Two of the 5 team members brought home gold medals: Ante Qu, a senior from West Windsor-Plainsboro High School South in Princeton Junction, N.J., and Brian Zhang, a senior from Henry M. Gunn High School in Palo Alto, Calif. Zhang also earned the eighth highest overall score in the competition. To take home a gold medal, a competitor must score 90 percent or better on the exams.
The remaining team members each brought home a silver medal: Lucy Chen, a senior from Ames High School in Ames, Iowa; Andrew Das Sarma, a senior from Montgomery Blair High School in Silver Spring, Md.; and Eric Spieglan, a junior from Naperville North High School, in Naperville, Ill. Das Sarma also earned the second highest score among the silver medal winners.
“We were pleased. We go to the competition hoping to do our best, and we try to instill healthy study habits to help students do that,” Paul Stanley, the team’s senior coach, said.
Gold, silver and bronze medals were awarded to those competitors who scored at least 65 percent on their exams. Her Royal Highness Princess Maha Chakri Sirindhorn, a member of the royal family of Thailand, handed individual medals to around two hundred medal winners at the closing ceremony on the last day of the competition.
This year’s Olympiad took place from July 10–17. The international physics competition for high school students first started in Eastern Europe in 1967 before it grew into a worldwide competition. The U.S. joined the competition in 1986 when three team members won bronze medals, the best debut of any participating team. Though the competition doesn’t rank teams in terms of medal count, if they did, the U.S. would have tied for eleventh place this year.
At the competition, students face exams on a range of physics subjects, answering three theoretical exams and completing two laboratory experiments. This year’s theory question topics included a three-body problem, charged soap bubbles, and Rutherford scattering. The first experiment question required the students to determine the shape of a capacitor and the second had them locating a ball inside a tube. Exams are administered in the students’ native languages and all of the team coaches review the students’ answers to calculate the winners.

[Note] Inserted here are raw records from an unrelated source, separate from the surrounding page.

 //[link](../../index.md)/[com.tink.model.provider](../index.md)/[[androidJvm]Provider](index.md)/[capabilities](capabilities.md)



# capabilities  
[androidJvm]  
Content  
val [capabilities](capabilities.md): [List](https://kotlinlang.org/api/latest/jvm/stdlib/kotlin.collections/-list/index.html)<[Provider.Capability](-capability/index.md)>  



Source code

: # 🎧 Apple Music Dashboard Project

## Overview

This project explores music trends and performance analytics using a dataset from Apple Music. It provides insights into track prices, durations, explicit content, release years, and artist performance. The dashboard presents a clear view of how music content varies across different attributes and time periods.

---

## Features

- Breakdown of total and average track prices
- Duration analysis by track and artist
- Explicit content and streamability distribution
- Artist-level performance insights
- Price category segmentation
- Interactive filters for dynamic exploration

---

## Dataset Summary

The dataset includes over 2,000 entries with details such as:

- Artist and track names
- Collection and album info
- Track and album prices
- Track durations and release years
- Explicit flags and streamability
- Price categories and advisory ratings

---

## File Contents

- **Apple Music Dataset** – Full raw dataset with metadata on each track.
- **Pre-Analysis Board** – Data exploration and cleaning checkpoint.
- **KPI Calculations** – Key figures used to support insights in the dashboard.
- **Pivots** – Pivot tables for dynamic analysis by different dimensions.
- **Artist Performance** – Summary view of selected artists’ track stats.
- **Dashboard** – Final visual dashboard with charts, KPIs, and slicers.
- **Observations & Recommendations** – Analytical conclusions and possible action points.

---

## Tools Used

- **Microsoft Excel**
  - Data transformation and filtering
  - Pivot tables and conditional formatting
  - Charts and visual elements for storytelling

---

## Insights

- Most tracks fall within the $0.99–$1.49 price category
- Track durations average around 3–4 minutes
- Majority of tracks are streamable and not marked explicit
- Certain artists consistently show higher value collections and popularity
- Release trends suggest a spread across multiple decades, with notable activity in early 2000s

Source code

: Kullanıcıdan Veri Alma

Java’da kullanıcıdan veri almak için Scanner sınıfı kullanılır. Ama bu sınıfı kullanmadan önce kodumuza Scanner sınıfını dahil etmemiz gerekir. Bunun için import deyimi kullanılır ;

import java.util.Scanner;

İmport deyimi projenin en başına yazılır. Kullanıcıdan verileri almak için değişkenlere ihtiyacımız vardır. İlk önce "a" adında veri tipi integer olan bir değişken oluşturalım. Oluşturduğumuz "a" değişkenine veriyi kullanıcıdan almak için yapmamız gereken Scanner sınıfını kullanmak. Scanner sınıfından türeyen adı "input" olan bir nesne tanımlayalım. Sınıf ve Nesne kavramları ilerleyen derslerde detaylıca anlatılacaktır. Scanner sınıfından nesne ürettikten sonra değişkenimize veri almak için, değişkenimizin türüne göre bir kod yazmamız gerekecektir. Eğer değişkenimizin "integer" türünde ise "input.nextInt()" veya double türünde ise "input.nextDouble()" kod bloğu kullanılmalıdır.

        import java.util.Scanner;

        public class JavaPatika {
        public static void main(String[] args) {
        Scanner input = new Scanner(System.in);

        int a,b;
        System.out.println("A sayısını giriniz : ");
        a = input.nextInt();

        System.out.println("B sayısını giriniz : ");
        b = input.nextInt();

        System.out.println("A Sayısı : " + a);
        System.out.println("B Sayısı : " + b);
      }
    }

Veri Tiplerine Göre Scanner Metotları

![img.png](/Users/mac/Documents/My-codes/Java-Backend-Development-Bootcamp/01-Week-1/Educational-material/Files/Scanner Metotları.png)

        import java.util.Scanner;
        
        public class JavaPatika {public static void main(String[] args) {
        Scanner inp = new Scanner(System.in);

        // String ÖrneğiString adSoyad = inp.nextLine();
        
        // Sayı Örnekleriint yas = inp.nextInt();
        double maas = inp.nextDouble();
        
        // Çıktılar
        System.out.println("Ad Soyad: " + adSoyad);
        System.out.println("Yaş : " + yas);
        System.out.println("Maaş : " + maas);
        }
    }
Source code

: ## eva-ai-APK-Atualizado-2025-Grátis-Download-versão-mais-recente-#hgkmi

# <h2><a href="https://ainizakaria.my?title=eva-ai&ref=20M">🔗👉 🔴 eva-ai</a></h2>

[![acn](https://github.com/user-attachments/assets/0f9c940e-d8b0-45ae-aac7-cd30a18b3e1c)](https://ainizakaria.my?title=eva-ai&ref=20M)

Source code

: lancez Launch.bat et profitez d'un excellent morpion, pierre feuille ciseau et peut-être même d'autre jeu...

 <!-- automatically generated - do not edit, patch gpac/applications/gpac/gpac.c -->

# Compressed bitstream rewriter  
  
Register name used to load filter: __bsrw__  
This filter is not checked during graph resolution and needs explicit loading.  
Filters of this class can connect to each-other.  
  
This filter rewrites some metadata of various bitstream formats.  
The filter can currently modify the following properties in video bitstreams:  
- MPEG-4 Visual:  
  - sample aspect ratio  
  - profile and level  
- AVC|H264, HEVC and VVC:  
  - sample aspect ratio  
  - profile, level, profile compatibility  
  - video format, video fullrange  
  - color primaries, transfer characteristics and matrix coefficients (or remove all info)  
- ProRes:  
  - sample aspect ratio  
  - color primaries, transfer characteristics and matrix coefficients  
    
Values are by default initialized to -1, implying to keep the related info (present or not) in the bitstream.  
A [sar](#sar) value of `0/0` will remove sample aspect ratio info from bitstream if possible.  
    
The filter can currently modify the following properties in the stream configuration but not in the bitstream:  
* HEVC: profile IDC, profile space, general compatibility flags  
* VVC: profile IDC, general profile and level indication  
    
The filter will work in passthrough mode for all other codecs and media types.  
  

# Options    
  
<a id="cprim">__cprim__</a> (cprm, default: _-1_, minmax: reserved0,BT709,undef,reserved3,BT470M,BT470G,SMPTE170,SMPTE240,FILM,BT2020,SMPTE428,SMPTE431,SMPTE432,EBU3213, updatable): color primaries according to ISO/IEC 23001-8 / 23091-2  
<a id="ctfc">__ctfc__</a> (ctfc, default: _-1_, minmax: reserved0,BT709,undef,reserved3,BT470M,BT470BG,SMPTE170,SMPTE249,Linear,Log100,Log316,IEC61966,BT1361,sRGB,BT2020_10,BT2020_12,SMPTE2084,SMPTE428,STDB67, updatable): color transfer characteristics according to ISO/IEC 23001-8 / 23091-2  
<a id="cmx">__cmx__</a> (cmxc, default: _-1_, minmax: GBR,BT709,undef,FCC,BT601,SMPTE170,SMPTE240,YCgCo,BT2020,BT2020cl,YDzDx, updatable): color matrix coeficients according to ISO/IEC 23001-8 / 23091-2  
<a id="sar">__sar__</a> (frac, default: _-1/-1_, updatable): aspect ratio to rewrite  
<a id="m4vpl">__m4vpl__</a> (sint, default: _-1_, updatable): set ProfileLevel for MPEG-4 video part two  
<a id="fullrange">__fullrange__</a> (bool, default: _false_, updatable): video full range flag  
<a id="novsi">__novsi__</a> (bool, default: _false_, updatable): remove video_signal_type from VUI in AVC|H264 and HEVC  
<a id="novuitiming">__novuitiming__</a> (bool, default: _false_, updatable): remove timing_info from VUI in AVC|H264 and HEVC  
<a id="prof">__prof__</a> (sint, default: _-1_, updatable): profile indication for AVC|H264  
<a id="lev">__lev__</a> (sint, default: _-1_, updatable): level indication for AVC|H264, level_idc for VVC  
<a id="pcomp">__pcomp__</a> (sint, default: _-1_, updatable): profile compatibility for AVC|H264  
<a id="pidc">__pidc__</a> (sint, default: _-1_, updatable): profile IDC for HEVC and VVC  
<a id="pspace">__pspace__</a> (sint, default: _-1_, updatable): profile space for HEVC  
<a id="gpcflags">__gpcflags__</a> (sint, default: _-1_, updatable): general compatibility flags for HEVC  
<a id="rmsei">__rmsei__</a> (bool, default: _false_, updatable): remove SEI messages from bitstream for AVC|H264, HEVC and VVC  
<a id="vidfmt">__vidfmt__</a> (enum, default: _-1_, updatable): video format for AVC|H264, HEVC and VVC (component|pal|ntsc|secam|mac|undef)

The five members of the traveling team were guided by this year’s coaches: Paul Stanley, the academic director and senior coach; Warren Turner, a senior coach and lab coach; Andrew Lin; Jia Jia Dong; Quizi Li; David Fallest; and Marianna Mao. Lin and Mao are both former gold medal winners from previous traveling teams.
The U.S. team is supported by the American Association of Physics Teachers (AAPT), the American Physical Society (APS) and the American Institute of Physics (AIP), along with almost a dozen other AIP member societies.